Les autorités fédérales affirment que les bustes coordonnés au cours des dernières semaines ont conduit à une saisie historique de drogues liés aux cartels mexicains.

Deux saisies en Californie – l’une dans le comté de Riverside et l’autre à un poste frontalier près de San Diego – ont conduit des agents de la DEA à prendre possession de plus de 5000 livres de méthamphétamine, ainsi que de cocaïne, d’héroïne et de fentanyl.

«Ces deux saisies sont plus que suffisantes pour fournir une dose de méthamphétamine, pour chaque homme, femme et enfant aux États-Unis et au Mexique», a déclaré Timothy Shea, administrateur par intérim de la DEA. «La plus grande saisie intérieure de méthamphétamine par la DEA de l’histoire est un coup dur pour les cartels, mais plus important encore, c’est une victoire gigantesque pour les communautés du sud de la Californie et des États-Unis qui ont dû faire face au torrent de méthamphétamine entrant dans leurs quartiers. “

Les saisies font partie d’un enquête dans le cartel de Sinaloa dans le sud de la Californie.

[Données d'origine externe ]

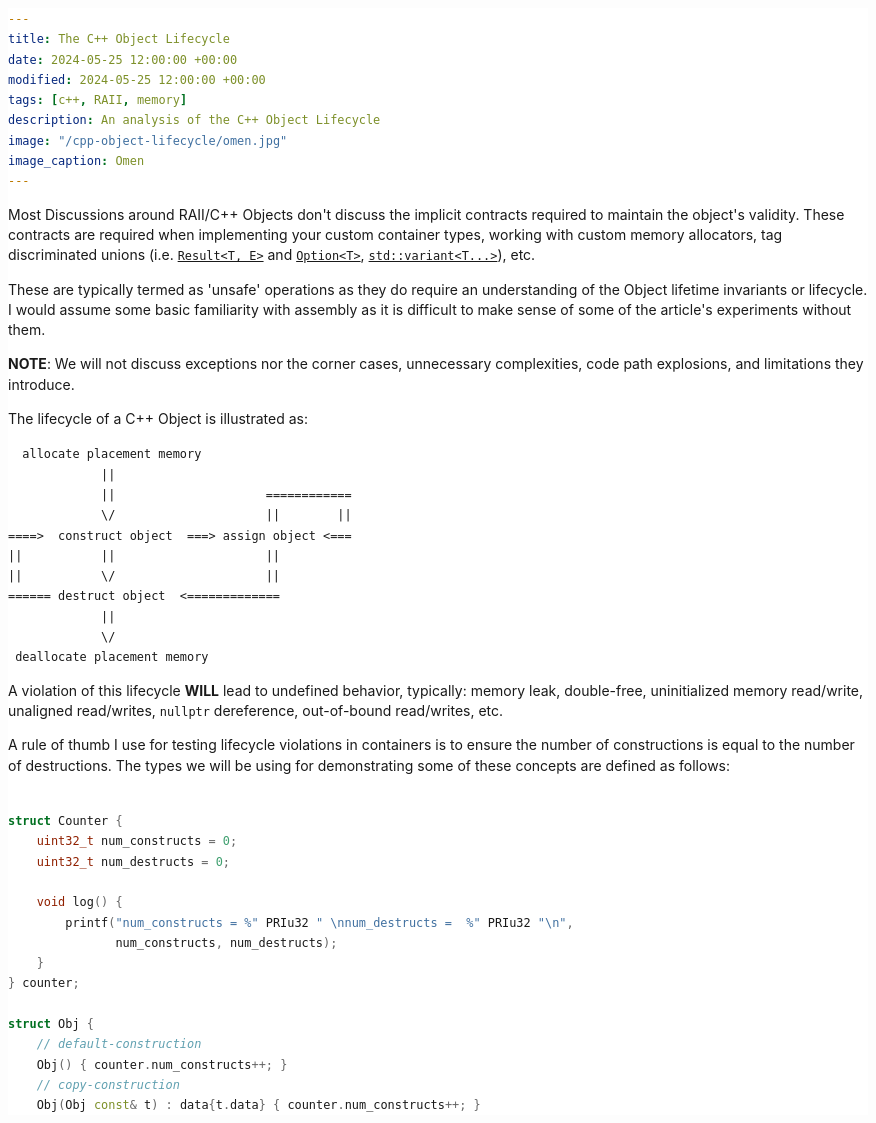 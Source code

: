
 ```yaml
---
title: The C++ Object Lifecycle
date: 2024-05-25 12:00:00 +00:00
modified: 2024-05-25 12:00:00 +00:00
tags: [c++, RAII, memory]
description: An analysis of the C++ Object Lifecycle
image: "/cpp-object-lifecycle/omen.jpg"
image_caption: Omen
---
```


Most Discussions around RAII/C++ Objects don't discuss the implicit contracts required to maintain the object's validity. These contracts are required when implementing your custom container types, working with custom memory allocators, tag discriminated unions (i.e. [`Result<T, E>`](https://github.com/lamarrr/ashura/blob/ec183d8cb6109c263e5b6b0f070079bf3db65230/ashura/std/result.h#L29) and [`Option<T>`](https://github.com/lamarrr/ashura/blob/ec183d8cb6109c263e5b6b0f070079bf3db65230/ashura/std/option.h#L25), [`std::variant<T...>`](https://en.cppreference.com/w/cpp/utility/variant)), etc.

These are typically termed as 'unsafe' operations as they do require an understanding of the Object lifetime invariants or lifecycle.
I would assume some basic familiarity with assembly as it is difficult to make sense of some of the article's experiments without them.

**NOTE**: We will not discuss exceptions nor the corner cases, unnecessary complexities, code path explosions, and limitations they introduce.

The lifecycle of a C++ Object is illustrated as:

```txt
  allocate placement memory
             ||
             ||                     ============
             \/                     ||        ||
====>  construct object  ===> assign object <===
||           ||                     ||
||           \/                     ||
====== destruct object  <=============
             ||
             \/
 deallocate placement memory
```

A violation of this lifecycle **WILL** lead to undefined behavior, typically: memory leak, double-free, uninitialized memory read/write, unaligned read/writes, `nullptr` dereference, out-of-bound read/writes, etc.

A rule of thumb I use for testing lifecycle violations in containers is to ensure the number of constructions is equal to the number of destructions. The types we will be using for demonstrating some of these concepts are defined as follows:

```cpp

struct Counter {
    uint32_t num_constructs = 0;
    uint32_t num_destructs = 0;

    void log() {
        printf("num_constructs = %" PRIu32 " \nnum_destructs =  %" PRIu32 "\n",
               num_constructs, num_destructs);
    }
} counter;

struct Obj {
    // default-construction
    Obj() { counter.num_constructs++; }
    // copy-construction
    Obj(Obj const& t) : data{t.data} { counter.num_constructs++; }
```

La police de l’Utah pense que bon nombre des drogues saisies par la DEA auraient probablement fait l’objet d’un trafic via l’Utah.

«Nous savons qu’une grande partie de la méthamphétamine qui entre dans l’État de l’Utah passe par le sud de la Californie. Il va frapper tous les États-Unis, ainsi que l’Utah », a déclaré le capitaine de la patrouille routière de l’Utah Steve Salas à 2News.

Jusqu’à présent cette année, les soldats de l’Utah ont saisi 158 livres de méthamphétamine, ainsi que 1 451 grammes de fentanyl et 2 628 grammes d’héroïne.

«Ça va toujours revenir. Là où il y a une demande, il y aura toujours une offre », a déclaré Mindy Vincent, le directeur exécutif de la Coalition pour la réduction des méfaits de l’Utah. «Lorsque l’offre de médicaments est réduite de manière brutale, les gens doivent encore trouver ces médicaments. Les gens se tournent vers d’autres sources. Ils peuvent les fabriquer eux-mêmes.

Vincent dit craindre que l’approvisionnement en drogues étant restreint, les utilisateurs ne deviennent plus désespérés ou se tournent vers les drogues synthétiques.

«Ce n’est pas un problème criminel, c’est un problème de santé publique», dit-elle.